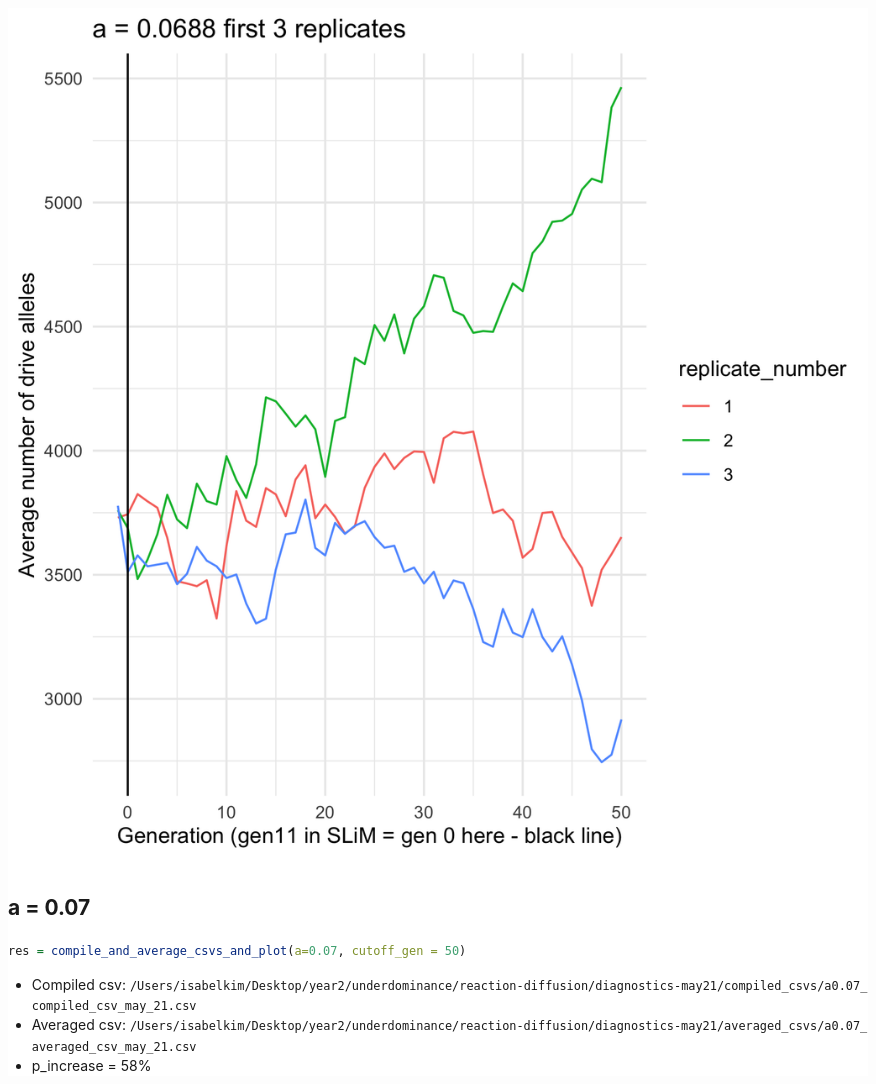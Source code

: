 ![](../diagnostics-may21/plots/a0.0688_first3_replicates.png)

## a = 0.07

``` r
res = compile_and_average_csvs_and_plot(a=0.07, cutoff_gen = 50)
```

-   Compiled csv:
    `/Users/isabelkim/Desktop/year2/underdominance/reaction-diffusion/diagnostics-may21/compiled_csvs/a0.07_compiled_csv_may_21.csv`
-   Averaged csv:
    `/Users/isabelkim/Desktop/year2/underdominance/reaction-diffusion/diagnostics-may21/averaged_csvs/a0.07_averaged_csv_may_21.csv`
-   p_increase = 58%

□ □ □ □ □ □ □

--- TASK GOAL ---
Reproduce each entry above word for word. Pictures are not part of the copy.

--- RESPONSE TO THIS TASK ---
Source code

: ![](../diagnostics-may21/plots/a0.0688_first3_replicates.png)

## a = 0.07

``` r
res = compile_and_average_csvs_and_plot(a=0.07, cutoff_gen = 50)
```

-   Compiled csv:
    `/Users/isabelkim/Desktop/year2/underdominance/reaction-diffusion/diagnostics-may21/compiled_csvs/a0.07_compiled_csv_may_21.csv`
-   Averaged csv:
    `/Users/isabelkim/Desktop/year2/underdominance/reaction-diffusion/diagnostics-may21/averaged_csvs/a0.07_averaged_csv_may_21.csv`
-   p_increase = 58%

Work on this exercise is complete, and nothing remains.